Ende Oktober war ein Parteiausschlussverfahren gegen den wegen Antisemitismusvorwürfen vorbelasteten Landtagsabgeordneten erneut gescheitert. Der baden-württembergische Landesvorstand hatte ebenfalls schon den Parteiausschluss gegen Gedeon angestrebt - das Landesschiedsgericht im Südwesten wies den Antrag aber unter Verweis auf formale Gründe zurück. Gedeon selbst weist die Antisemitismus-Vorwürfe zurück. Er sitzt derzeit als fraktionsloser Abgeordneter im Parlament und löst mit seinen Redebeiträgen immer wieder Empörung aus.

Berliner Curio kandidiert ebenfalls

Das Feld der Bewerber ist in den vergangenen Tagen aber noch einmal unübersichtlicher geworden.
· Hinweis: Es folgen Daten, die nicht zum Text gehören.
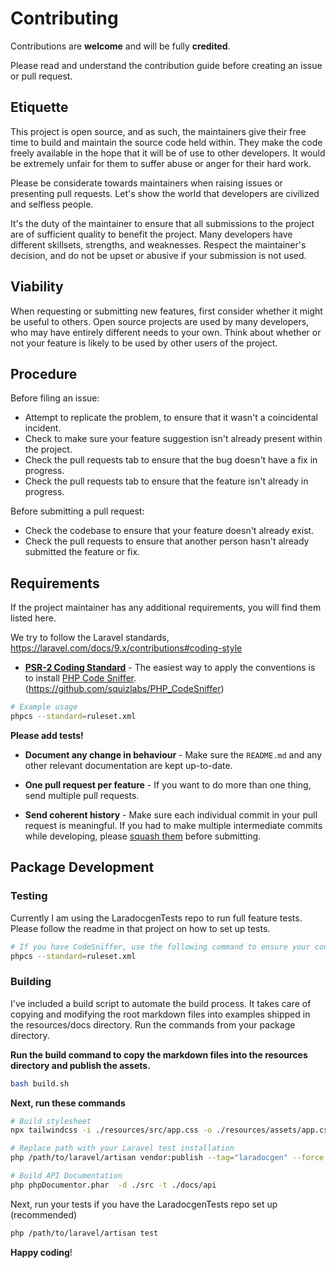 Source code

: # Contributing

Contributions are **welcome** and will be fully **credited**.

Please read and understand the contribution guide before creating an issue or pull request.

## Etiquette

This project is open source, and as such, the maintainers give their free time to build and maintain the source code
held within. They make the code freely available in the hope that it will be of use to other developers. It would be
extremely unfair for them to suffer abuse or anger for their hard work.

Please be considerate towards maintainers when raising issues or presenting pull requests. Let's show the
world that developers are civilized and selfless people.

It's the duty of the maintainer to ensure that all submissions to the project are of sufficient
quality to benefit the project. Many developers have different skillsets, strengths, and weaknesses. Respect the maintainer's decision, and do not be upset or abusive if your submission is not used.

## Viability

When requesting or submitting new features, first consider whether it might be useful to others. Open
source projects are used by many developers, who may have entirely different needs to your own. Think about
whether or not your feature is likely to be used by other users of the project.

## Procedure

Before filing an issue:

- Attempt to replicate the problem, to ensure that it wasn't a coincidental incident.
- Check to make sure your feature suggestion isn't already present within the project.
- Check the pull requests tab to ensure that the bug doesn't have a fix in progress.
- Check the pull requests tab to ensure that the feature isn't already in progress.

Before submitting a pull request:

- Check the codebase to ensure that your feature doesn't already exist.
- Check the pull requests to ensure that another person hasn't already submitted the feature or fix.

## Requirements

If the project maintainer has any additional requirements, you will find them listed here.

We try to follow the Laravel standards, https://laravel.com/docs/9.x/contributions#coding-style

- **[PSR-2 Coding Standard](https://github.com/php-fig/fig-standards/blob/master/accepted/PSR-2-coding-style-guide.md)** - The easiest way to apply the conventions is to install [PHP Code Sniffer](https://pear.php.net/package/PHP_CodeSniffer).
(https://github.com/squizlabs/PHP_CodeSniffer)
```bash
# Example usage
phpcs --standard=ruleset.xml
```

**Please add tests!**
<!-- - **Add tests!** - Your patch won't be accepted if it doesn't have tests. -->

- **Document any change in behaviour** - Make sure the `README.md` and any other relevant documentation are kept up-to-date.

<!-- Will be enabled once we enter GA 
- **Consider our release cycle** - We try to follow [SemVer v2.0.0](https://semver.org/). Randomly breaking public APIs is not an option. -->

- **One pull request per feature** - If you want to do more than one thing, send multiple pull requests.

- **Send coherent history** - Make sure each individual commit in your pull request is meaningful. If you had to make multiple intermediate commits while developing, please [squash them](https://www.git-scm.com/book/en/v2/Git-Tools-Rewriting-History#Changing-Multiple-Commit-Messages) before submitting.

## Package Development

### Testing
Currently I am using the LaradocgenTests repo to run full feature tests.
Please follow the readme in that project on how to set up tests.
```bash
# If you have CodeSniffer, use the following command to ensure your code follows the PSR2 standard.
phpcs --standard=ruleset.xml
```

### Building
I've included a build script to automate the build process. It takes care of copying and modifying the root markdown files into examples shipped in the resources/docs directory. Run the commands from your package directory.

**Run the build command to copy the markdown files into the resources directory and publish the assets.**
```bash
bash build.sh
```

**Next, run these commands**
```bash
# Build stylesheet
npx tailwindcss -i ./resources/src/app.css -o ./resources/assets/app.css  --minify

# Replace path with your Laravel test installation
php /path/to/laravel/artisan vendor:publish --tag="laradocgen" --force

# Build API Documentation
php phpDocumentor.phar  -d ./src -t ./docs/api
```

Next, run your tests if you have the LaradocgenTests repo set up (recommended)
```bash
php /path/to/laravel/artisan test
```

**Happy coding**!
Vor allem der Berliner Bundestagsabgeordnete Gottfried Curio hat die Planungen für den Bundesparteitag mit seiner Kandidatur noch einmal kräftig durcheinandergewirbelt.

Als chancenreiche Kandidatinnen gelten auch die niedersächsische Landeschefin Dana Guth und die Bundestagsabgeordnete Nicole Höchst. Der Co-Vorsitzende und Bundestagsfraktionschef Alexander Gauland will nach eigenem Bekunden erst auf dem Parteitag entscheiden, ob er erneut antritt.

Als aussichtsreiche Kandidaten für die zwei Co-Vorsitzenden-Posten gelten bislang der aktuelle Vorsitzende Jörg Meuthen und der sächsische Bundestagsabgeordnete Tino Chrupalla. Letzterer wird von Co-Vorsitzenden und Fraktionschef im Bundestag Alexander Gauland unterstützt, der eigentlich aufhören will. Er schloss aber nicht aus, dass er unter Umständen noch einmal antritt, sollte einer der Kandidaten keine Mehrheit bekommen.